▶ **Problem details**
What is needed here is each entry reproduced exactly, without its pictures.

Dataset entries:
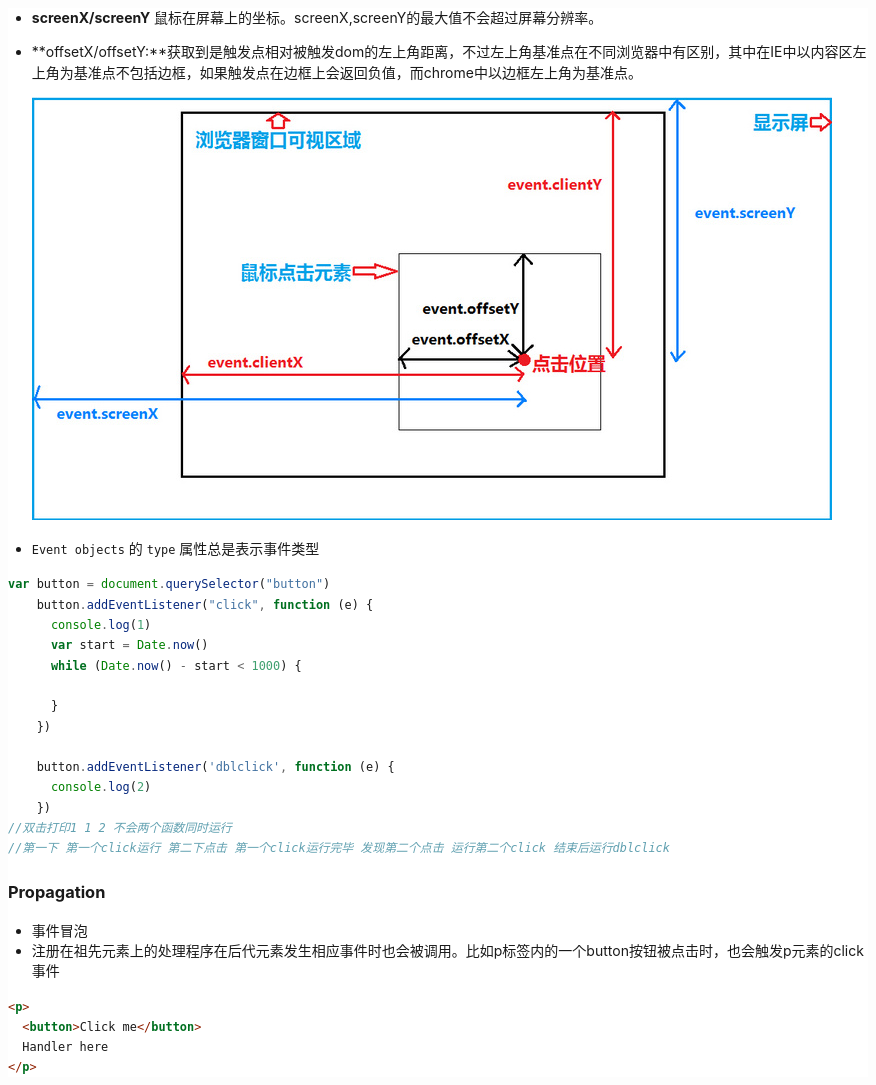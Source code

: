 * **screenX/screenY**
  鼠标在屏幕上的坐标。screenX,screenY的最大值不会超过屏幕分辨率。

* **offsetX/offsetY:**获取到是触发点相对被触发dom的左上角距离，不过左上角基准点在不同浏览器中有区别，其中在IE中以内容区左上角为基准点不包括边框，如果触发点在边框上会返回负值，而chrome中以边框左上角为基准点。

  ![a](13%20Handing%20Events.assets/a.png)

  

* `Event objects` 的 `type` 属性总是表示事件类型

```javascript
var button = document.querySelector("button")
    button.addEventListener("click", function (e) {
      console.log(1)
      var start = Date.now()
      while (Date.now() - start < 1000) {

      }
    })

    button.addEventListener('dblclick', function (e) {
      console.log(2)
    })
//双击打印1 1 2 不会两个函数同时运行
//第一下 第一个click运行 第二下点击 第一个click运行完毕 发现第二个点击 运行第二个click 结束后运行dblclick
```

### Propagation

* 事件冒泡
* 注册在祖先元素上的处理程序在后代元素发生相应事件时也会被调用。比如p标签内的一个button按钮被点击时，也会触发p元素的click事件
```html
<p>
  <button>Click me</button>
  Handler here
</p>
```
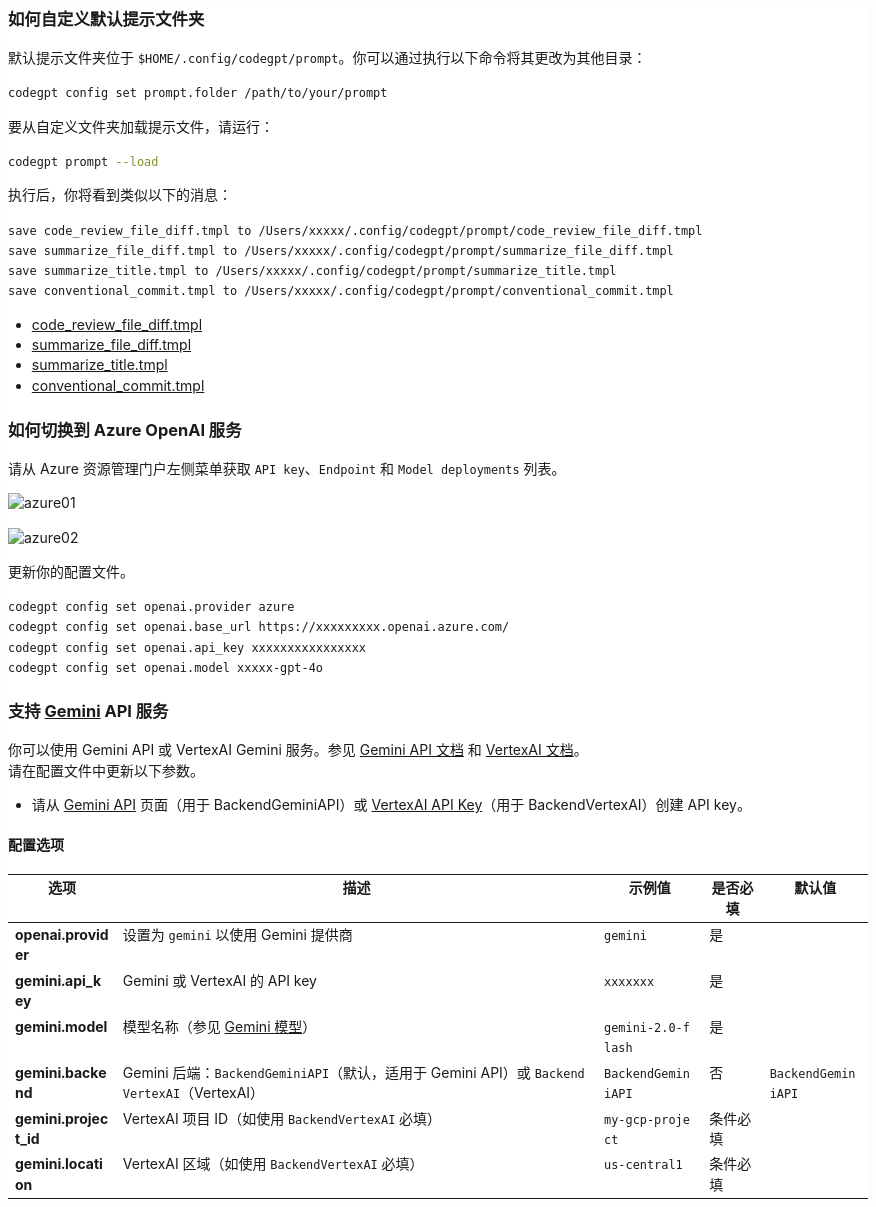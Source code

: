 ### 如何自定义默认提示文件夹

默认提示文件夹位于 `$HOME/.config/codegpt/prompt`。你可以通过执行以下命令将其更改为其他目录：

```sh
codegpt config set prompt.folder /path/to/your/prompt
```

要从自定义文件夹加载提示文件，请运行：

```sh
codegpt prompt --load
```

执行后，你将看到类似以下的消息：

```sh
save code_review_file_diff.tmpl to /Users/xxxxx/.config/codegpt/prompt/code_review_file_diff.tmpl
save summarize_file_diff.tmpl to /Users/xxxxx/.config/codegpt/prompt/summarize_file_diff.tmpl
save summarize_title.tmpl to /Users/xxxxx/.config/codegpt/prompt/summarize_title.tmpl
save conventional_commit.tmpl to /Users/xxxxx/.config/codegpt/prompt/conventional_commit.tmpl
```

- [code_review_file_diff.tmpl](./prompt/templates/code_review_file_diff.tmpl)
- [summarize_file_diff.tmpl](./prompt/templates/summarize_file_diff.tmpl)
- [summarize_title.tmpl](./prompt/templates/summarize_title.tmpl)
- [conventional_commit.tmpl](./prompt/templates/conventional_commit.tmpl)

### 如何切换到 Azure OpenAI 服务

请从 Azure 资源管理门户左侧菜单获取 `API key`、`Endpoint` 和 `Model deployments` 列表。

![azure01](./images/azure_01.png)

![azure02](./images/azure_02.png)

更新你的配置文件。

```sh
codegpt config set openai.provider azure
codegpt config set openai.base_url https://xxxxxxxxx.openai.azure.com/
codegpt config set openai.api_key xxxxxxxxxxxxxxxx
codegpt config set openai.model xxxxx-gpt-4o
```

### 支持 [Gemini][60] API 服务

你可以使用 Gemini API 或 VertexAI Gemini 服务。参见 [Gemini API 文档][61] 和 [VertexAI 文档][63]。  
请在配置文件中更新以下参数。

- 请从 [Gemini API][62] 页面（用于 BackendGeminiAPI）或 [VertexAI API Key][64]（用于 BackendVertexAI）创建 API key。

#### 配置选项

| 选项                  | 描述                                                                                       | 示例值             | 是否必填 | 默认值             |
| --------------------- | ------------------------------------------------------------------------------------------ | ------------------ | -------- | ------------------ |
| **openai.provider**   | 设置为 `gemini` 以使用 Gemini 提供商                                                       | `gemini`           | 是       |                    |
| **gemini.api_key**    | Gemini 或 VertexAI 的 API key                                                              | `xxxxxxx`          | 是       |                    |
| **gemini.model**      | 模型名称（参见 [Gemini 模型][61]）                                                         | `gemini-2.0-flash` | 是       |                    |
| **gemini.backend**    | Gemini 后端：`BackendGeminiAPI`（默认，适用于 Gemini API）或 `BackendVertexAI`（VertexAI） | `BackendGeminiAPI` | 否       | `BackendGeminiAPI` |
| **gemini.project_id** | VertexAI 项目 ID（如使用 `BackendVertexAI` 必填）                                          | `my-gcp-project`   | 条件必填 |                    |
| **gemini.location**   | VertexAI 区域（如使用 `BackendVertexAI` 必填）                                             | `us-central1`      | 条件必填 |                    |


[1]: https://blog.wu-boy.com/2023/03/writes-git-commit-messages-using-chatgpt/
[2]: https://www.youtube.com/watch?v=4Yei_t6eMZU
[60]: https://ai.google.dev/gemini-api
[61]: https://ai.google.dev/gemini-api/docs
[62]: https://aistudio.google.com/app/apikey
[63]: https://cloud.google.com/vertex-ai/docs/generative-ai/learn/overview
[64]: https://console.cloud.google.com/apis/credentials
[100]: https://anthropic.com/
[101]: https://docs.anthropic.com/en/home
[102]: https://anthropic.com/
[103]: https://docs.anthropic.com/en/docs/about-claude/models
[30]: https://groq.com/
[31]: https://console.groq.com/keys
[32]: https://console.groq.com/docs/models
[40]: https://github.com/ollama/ollama/blob/main/docs/openai.md#models
[41]: https://github.com/ollama/ollama
[50]: https://openrouter.ai/
[51]: https://openrouter.ai/docs#models
[52]: https://openrouter.ai/terms#services
[53]: https://openrouter.ai/api/v1/models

▶ **Answer**
Source code

: * **screenX/screenY**
  鼠标在屏幕上的坐标。screenX,screenY的最大值不会超过屏幕分辨率。

* **offsetX/offsetY:**获取到是触发点相对被触发dom的左上角距离，不过左上角基准点在不同浏览器中有区别，其中在IE中以内容区左上角为基准点不包括边框，如果触发点在边框上会返回负值，而chrome中以边框左上角为基准点。

  ![a](13%20Handing%20Events.assets/a.png)

  

* `Event objects` 的 `type` 属性总是表示事件类型

```javascript
var button = document.querySelector("button")
    button.addEventListener("click", function (e) {
      console.log(1)
      var start = Date.now()
      while (Date.now() - start < 1000) {

      }
    })

    button.addEventListener('dblclick', function (e) {
      console.log(2)
    })
//双击打印1 1 2 不会两个函数同时运行
//第一下 第一个click运行 第二下点击 第一个click运行完毕 发现第二个点击 运行第二个click 结束后运行dblclick
```

### Propagation

* 事件冒泡
* 注册在祖先元素上的处理程序在后代元素发生相应事件时也会被调用。比如p标签内的一个button按钮被点击时，也会触发p元素的click事件
```html
<p>
  <button>Click me</button>
  Handler here
</p>
```
Source code

: ### 如何自定义默认提示文件夹

默认提示文件夹位于 `$HOME/.config/codegpt/prompt`。你可以通过执行以下命令将其更改为其他目录：

```sh
codegpt config set prompt.folder /path/to/your/prompt
```

要从自定义文件夹加载提示文件，请运行：

```sh
codegpt prompt --load
```

执行后，你将看到类似以下的消息：

```sh
save code_review_file_diff.tmpl to /Users/xxxxx/.config/codegpt/prompt/code_review_file_diff.tmpl
save summarize_file_diff.tmpl to /Users/xxxxx/.config/codegpt/prompt/summarize_file_diff.tmpl
save summarize_title.tmpl to /Users/xxxxx/.config/codegpt/prompt/summarize_title.tmpl
save conventional_commit.tmpl to /Users/xxxxx/.config/codegpt/prompt/conventional_commit.tmpl
```

- [code_review_file_diff.tmpl](./prompt/templates/code_review_file_diff.tmpl)
- [summarize_file_diff.tmpl](./prompt/templates/summarize_file_diff.tmpl)
- [summarize_title.tmpl](./prompt/templates/summarize_title.tmpl)
- [conventional_commit.tmpl](./prompt/templates/conventional_commit.tmpl)

### 如何切换到 Azure OpenAI 服务

请从 Azure 资源管理门户左侧菜单获取 `API key`、`Endpoint` 和 `Model deployments` 列表。

![azure01](./images/azure_01.png)

![azure02](./images/azure_02.png)

更新你的配置文件。

```sh
codegpt config set openai.provider azure
codegpt config set openai.base_url https://xxxxxxxxx.openai.azure.com/
codegpt config set openai.api_key xxxxxxxxxxxxxxxx
codegpt config set openai.model xxxxx-gpt-4o
```

### 支持 [Gemini][60] API 服务

你可以使用 Gemini API 或 VertexAI Gemini 服务。参见 [Gemini API 文档][61] 和 [VertexAI 文档][63]。  
请在配置文件中更新以下参数。

- 请从 [Gemini API][62] 页面（用于 BackendGeminiAPI）或 [VertexAI API Key][64]（用于 BackendVertexAI）创建 API key。

#### 配置选项

| 选项                  | 描述                                                                                       | 示例值             | 是否必填 | 默认值             |
| --------------------- | ------------------------------------------------------------------------------------------ | ------------------ | -------- | ------------------ |
| **openai.provider**   | 设置为 `gemini` 以使用 Gemini 提供商                                                       | `gemini`           | 是       |                    |
| **gemini.api_key**    | Gemini 或 VertexAI 的 API key                                                              | `xxxxxxx`          | 是       |                    |
| **gemini.model**      | 模型名称（参见 [Gemini 模型][61]）                                                         | `gemini-2.0-flash` | 是       |                    |
| **gemini.backend**    | Gemini 后端：`BackendGeminiAPI`（默认，适用于 Gemini API）或 `BackendVertexAI`（VertexAI） | `BackendGeminiAPI` | 否       | `BackendGeminiAPI` |
| **gemini.project_id** | VertexAI 项目 ID（如使用 `BackendVertexAI` 必填）                                          | `my-gcp-project`   | 条件必填 |                    |
| **gemini.location**   | VertexAI 区域（如使用 `BackendVertexAI` 必填）                                             | `us-central1`      | 条件必填 |                    |


[1]: https://blog.wu-boy.com/2023/03/writes-git-commit-messages-using-chatgpt/
[2]: https://www.youtube.com/watch?v=4Yei_t6eMZU
[60]: https://ai.google.dev/gemini-api
[61]: https://ai.google.dev/gemini-api/docs
[62]: https://aistudio.google.com/app/apikey
[63]: https://cloud.google.com/vertex-ai/docs/generative-ai/learn/overview
[64]: https://console.cloud.google.com/apis/credentials
[100]: https://anthropic.com/
[101]: https://docs.anthropic.com/en/home
[102]: https://anthropic.com/
[103]: https://docs.anthropic.com/en/docs/about-claude/models
[30]: https://groq.com/
[31]: https://console.groq.com/keys
[32]: https://console.groq.com/docs/models
[40]: https://github.com/ollama/ollama/blob/main/docs/openai.md#models
[41]: https://github.com/ollama/ollama
[50]: https://openrouter.ai/
[51]: https://openrouter.ai/docs#models
[52]: https://openrouter.ai/terms#services
[53]: https://openrouter.ai/api/v1/models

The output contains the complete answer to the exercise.